LE PRINCIPALI DIFFERENZE TRA LA RIFORMA ED IL VECCHIO TESTO


Prima della riforma l’art. 67 L.F., che continua ad applicarsi, peraltro, alle azioni revocatorie nascenti da procedure fallimentari già in essere alla data di entrata in vigore della riforma ( Vietti M., Marotta F. e Di Marzio F. (2007) 35 - 36) , così recitava: sono revocati, salvo che l’altra parte non conosceva lo stato di insolvenza del debitore: 1) gli atti a titolo oneroso compiuti nei due anni anteriori alla dichiarazione di fallimento, in cui le prestazioni eseguite o le obbligazioni assunte dal fallito sorpassano notevolmente ciò che a lui è stato dato o promesso; 2) gli atti estintivi di debiti pecuniari scaduti ed esigibili non effettuati con danaro o con mezzi normali di pagamento, se compiuti nei due anni anteriori alla dichiarazione di fallimento; 3) i pegni, le anticresi e le ipoteche volontarie costituiti nei due anni anteriori alla dichiarazione di fallimento per debiti preesistenti non scaduti; 4) i pegni, le anticresi e le ipoteche giudiziali o volontarie costituiti entro l’anno anteriore alla dichiarazione di fallimento per debiti scaduti. Il comma secondo dell’art. 67 l.f. aggiungeva “ sono altresì revocati, se il curatore prova che l’altra parte conosceva lo stato di insolvenza del debitore, i pagamenti di debiti liquidi ed esibibili, gli atti a titolo oneroso e quelli costitutivi di un diritto di prelazione per debiti contestualmente creati, se compiuti entro l’anno dalla dichiarazione di fallimento”.
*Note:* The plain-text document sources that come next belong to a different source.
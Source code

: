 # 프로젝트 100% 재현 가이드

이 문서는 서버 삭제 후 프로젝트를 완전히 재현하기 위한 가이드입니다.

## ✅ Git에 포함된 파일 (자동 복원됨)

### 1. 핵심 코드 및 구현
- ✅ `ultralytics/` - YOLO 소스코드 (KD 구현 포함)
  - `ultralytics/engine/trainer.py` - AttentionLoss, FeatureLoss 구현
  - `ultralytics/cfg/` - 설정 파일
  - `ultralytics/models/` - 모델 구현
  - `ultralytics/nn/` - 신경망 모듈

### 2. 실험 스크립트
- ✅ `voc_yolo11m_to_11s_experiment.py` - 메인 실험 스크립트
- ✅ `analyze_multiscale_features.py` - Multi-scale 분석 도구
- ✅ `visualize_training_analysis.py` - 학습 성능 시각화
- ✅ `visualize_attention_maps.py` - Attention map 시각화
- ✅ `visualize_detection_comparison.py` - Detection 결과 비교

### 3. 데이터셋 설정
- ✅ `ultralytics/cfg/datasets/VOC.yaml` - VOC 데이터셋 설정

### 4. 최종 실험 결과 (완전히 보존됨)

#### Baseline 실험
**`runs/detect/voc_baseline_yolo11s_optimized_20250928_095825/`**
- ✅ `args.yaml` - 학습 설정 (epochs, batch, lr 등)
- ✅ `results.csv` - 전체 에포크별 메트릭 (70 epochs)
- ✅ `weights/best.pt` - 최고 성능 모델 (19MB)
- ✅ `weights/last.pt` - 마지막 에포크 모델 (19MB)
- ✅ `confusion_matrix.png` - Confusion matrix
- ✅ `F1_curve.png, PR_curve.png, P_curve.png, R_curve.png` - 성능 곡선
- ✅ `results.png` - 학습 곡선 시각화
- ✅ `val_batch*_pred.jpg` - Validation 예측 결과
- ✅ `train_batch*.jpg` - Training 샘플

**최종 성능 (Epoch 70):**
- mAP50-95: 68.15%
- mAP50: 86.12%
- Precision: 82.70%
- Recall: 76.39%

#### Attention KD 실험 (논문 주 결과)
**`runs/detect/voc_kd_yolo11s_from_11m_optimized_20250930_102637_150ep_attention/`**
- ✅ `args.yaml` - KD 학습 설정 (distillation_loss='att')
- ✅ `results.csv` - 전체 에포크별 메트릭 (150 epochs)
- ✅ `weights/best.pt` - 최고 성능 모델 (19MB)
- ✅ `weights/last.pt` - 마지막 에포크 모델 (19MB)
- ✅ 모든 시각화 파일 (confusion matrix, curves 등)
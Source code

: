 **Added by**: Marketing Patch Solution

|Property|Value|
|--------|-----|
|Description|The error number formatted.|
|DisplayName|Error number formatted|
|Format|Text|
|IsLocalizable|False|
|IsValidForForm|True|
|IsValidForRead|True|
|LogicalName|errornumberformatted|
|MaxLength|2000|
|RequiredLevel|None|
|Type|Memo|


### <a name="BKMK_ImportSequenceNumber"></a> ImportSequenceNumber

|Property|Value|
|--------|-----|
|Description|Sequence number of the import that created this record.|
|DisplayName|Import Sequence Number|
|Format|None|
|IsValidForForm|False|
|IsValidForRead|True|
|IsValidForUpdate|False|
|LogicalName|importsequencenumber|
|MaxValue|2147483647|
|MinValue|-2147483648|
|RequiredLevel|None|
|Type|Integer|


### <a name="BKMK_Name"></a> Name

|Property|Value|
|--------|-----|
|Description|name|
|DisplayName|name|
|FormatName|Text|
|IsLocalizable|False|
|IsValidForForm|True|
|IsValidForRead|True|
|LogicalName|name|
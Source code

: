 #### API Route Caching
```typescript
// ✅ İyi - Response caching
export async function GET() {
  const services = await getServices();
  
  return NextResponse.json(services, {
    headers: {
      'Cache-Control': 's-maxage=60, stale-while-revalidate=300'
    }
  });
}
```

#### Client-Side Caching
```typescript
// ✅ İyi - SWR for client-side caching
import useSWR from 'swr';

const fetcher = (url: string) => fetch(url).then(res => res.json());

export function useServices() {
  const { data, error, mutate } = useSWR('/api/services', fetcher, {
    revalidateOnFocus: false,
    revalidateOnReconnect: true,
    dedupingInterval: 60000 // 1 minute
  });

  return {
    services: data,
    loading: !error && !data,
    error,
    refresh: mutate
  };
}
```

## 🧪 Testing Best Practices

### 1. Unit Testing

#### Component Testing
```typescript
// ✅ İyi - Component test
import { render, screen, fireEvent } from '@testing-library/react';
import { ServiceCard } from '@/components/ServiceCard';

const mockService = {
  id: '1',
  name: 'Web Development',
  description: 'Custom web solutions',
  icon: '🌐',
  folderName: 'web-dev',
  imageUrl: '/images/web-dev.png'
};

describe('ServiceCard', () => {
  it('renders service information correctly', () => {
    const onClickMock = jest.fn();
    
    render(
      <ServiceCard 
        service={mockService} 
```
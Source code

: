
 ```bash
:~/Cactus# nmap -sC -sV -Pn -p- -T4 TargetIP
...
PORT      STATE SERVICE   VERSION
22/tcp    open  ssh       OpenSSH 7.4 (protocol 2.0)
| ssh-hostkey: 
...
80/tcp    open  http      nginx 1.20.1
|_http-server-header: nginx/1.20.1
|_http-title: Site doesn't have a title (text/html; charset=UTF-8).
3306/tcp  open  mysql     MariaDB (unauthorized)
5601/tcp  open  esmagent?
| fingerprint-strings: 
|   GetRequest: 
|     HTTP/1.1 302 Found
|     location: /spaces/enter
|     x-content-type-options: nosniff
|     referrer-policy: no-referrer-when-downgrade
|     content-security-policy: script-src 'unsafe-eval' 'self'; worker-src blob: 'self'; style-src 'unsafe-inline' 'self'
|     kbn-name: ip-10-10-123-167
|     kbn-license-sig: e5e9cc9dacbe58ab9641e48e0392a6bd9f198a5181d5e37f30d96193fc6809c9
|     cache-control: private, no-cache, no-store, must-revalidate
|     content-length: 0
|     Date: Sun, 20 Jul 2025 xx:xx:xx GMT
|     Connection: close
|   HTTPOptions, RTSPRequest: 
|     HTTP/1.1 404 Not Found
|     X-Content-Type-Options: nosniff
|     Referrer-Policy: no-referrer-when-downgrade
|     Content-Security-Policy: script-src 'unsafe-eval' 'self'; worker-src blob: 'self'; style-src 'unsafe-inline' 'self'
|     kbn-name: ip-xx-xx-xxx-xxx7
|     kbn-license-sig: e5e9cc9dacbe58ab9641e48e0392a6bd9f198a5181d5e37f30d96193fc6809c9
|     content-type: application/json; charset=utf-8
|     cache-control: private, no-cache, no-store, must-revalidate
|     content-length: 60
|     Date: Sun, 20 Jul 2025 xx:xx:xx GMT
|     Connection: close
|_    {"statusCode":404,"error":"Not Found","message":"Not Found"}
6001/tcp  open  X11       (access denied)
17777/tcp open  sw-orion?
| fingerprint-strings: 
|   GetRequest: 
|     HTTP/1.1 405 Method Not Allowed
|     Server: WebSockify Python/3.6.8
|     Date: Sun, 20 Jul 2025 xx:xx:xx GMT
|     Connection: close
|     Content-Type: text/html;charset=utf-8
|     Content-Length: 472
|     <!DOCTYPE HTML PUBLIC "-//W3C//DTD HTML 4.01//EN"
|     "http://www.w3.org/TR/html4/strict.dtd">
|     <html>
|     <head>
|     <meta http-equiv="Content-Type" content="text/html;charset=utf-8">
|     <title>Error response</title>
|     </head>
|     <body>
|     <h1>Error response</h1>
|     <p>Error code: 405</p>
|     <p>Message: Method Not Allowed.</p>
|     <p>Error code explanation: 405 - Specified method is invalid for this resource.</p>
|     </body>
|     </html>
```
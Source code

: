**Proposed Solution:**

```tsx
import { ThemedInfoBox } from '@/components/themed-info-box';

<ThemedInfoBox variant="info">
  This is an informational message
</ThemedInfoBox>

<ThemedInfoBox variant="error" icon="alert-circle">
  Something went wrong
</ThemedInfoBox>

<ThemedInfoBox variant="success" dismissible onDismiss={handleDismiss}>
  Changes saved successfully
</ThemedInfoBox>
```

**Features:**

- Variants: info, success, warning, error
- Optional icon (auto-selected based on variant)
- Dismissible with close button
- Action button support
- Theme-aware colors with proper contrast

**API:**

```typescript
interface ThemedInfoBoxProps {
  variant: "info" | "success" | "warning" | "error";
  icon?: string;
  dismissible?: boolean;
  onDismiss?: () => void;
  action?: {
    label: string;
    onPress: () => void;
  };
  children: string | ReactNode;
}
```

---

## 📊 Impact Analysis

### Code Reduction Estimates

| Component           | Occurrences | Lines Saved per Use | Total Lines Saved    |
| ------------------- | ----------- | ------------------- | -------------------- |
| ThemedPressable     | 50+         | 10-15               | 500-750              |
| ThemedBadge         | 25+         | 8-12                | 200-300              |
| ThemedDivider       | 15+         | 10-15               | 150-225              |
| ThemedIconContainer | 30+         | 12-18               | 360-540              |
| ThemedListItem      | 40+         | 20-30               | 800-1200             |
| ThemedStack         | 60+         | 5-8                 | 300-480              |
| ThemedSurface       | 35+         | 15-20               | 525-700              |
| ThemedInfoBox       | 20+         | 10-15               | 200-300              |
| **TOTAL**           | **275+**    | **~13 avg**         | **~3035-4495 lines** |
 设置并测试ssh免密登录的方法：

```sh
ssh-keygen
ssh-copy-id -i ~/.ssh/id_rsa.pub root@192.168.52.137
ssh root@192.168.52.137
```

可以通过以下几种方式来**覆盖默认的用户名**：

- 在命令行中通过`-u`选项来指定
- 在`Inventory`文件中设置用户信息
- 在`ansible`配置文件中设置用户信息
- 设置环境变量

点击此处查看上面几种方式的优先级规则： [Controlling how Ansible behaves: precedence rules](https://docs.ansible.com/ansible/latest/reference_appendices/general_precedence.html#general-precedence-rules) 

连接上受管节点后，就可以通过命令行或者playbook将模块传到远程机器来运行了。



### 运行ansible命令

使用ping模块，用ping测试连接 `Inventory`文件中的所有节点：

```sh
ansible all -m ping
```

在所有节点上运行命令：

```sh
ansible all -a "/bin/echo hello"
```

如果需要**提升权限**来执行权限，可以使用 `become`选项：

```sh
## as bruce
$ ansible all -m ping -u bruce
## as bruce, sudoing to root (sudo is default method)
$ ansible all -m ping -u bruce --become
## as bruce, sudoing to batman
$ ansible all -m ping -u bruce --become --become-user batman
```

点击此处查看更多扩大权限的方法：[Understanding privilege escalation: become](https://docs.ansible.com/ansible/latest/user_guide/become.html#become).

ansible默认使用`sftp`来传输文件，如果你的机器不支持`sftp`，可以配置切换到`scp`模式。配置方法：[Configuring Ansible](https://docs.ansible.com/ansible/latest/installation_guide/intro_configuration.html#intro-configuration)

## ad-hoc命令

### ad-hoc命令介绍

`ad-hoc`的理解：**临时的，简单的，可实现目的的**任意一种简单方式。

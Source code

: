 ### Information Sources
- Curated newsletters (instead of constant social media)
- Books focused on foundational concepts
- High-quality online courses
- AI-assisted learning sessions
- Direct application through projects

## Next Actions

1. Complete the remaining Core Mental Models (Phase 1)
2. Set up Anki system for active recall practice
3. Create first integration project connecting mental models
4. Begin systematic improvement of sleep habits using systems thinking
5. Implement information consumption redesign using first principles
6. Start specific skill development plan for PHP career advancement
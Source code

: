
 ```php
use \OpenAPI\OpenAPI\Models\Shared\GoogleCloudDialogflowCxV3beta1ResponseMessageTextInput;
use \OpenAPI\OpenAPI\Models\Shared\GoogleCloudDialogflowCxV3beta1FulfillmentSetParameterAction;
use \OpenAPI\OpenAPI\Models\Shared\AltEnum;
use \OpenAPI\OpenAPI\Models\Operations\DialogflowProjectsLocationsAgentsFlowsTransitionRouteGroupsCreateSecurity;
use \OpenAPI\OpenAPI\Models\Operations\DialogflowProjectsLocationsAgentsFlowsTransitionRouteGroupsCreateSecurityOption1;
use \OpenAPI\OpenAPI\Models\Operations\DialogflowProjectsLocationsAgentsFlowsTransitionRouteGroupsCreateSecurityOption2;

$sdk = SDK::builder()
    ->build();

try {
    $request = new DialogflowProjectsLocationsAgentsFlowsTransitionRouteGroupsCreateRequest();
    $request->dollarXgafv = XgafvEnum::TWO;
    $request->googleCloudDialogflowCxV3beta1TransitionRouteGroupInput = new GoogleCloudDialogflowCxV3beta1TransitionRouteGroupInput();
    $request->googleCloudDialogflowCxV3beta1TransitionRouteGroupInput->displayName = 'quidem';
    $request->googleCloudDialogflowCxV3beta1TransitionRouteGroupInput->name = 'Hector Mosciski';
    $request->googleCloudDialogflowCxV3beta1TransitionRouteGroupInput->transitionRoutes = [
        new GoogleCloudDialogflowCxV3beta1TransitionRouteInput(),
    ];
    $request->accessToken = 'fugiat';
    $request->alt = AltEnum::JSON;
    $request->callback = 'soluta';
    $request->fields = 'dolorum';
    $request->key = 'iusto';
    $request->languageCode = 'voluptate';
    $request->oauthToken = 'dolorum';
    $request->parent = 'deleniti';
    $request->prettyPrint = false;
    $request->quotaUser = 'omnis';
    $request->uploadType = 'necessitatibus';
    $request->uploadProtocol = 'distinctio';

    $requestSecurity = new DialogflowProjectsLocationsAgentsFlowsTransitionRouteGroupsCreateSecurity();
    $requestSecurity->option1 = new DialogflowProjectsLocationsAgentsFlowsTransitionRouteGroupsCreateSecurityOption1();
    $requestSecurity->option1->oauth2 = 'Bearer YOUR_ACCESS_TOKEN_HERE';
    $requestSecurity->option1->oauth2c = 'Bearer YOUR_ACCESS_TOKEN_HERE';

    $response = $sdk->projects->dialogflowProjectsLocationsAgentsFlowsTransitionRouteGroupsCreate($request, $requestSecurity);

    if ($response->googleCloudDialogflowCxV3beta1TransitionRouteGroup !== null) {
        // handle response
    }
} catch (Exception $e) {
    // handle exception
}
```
I primi due commi in seguito alla riforma hanno subito modificazioni circoscritte ai soli profili della riduzione del così detto periodo sospetto e della specificazione del concetto di sproporzionato nonché principalmente per quanto concerne alle azioni revocatorie sulle rimesse bancarie si sottolinea una serie di esenzioni. Al riguardo però secondo i dati della ricerca compiuta dall’Osservatorio di Assonime la riduzione coincide al momento con l’azzeramento, o quasi, delle richieste di azioni revocatorie. Naturalmente, non è che tutto ad un tratto i curatori abbiano deciso di non avvalersi più di quello che solo fino a due anni fa – era il principale strumento di recupero dell’attivo nell’interesse delle masse dei creditori; la ragione dell’azzeramento delle azioni revocatorie risiede invece nel fatto che la riforma ha reso tali azioni oggettivamente molto difficili. La conclusione che se ne trae è dunque che oggi l’azione revocatoria fallimentare costituisce quasi solo in astratto uno strumento del quale le procedure concorsuali possono ancora avvalersi; altri sono gli strumenti dei quali più facilmente i curatori si avvalgono e si avvarranno (e sarebbe altrettanto interessante andare a vedere ad esempio se sia aumentato il numero delle azioni di responsabilità contro amministratori e sindaci).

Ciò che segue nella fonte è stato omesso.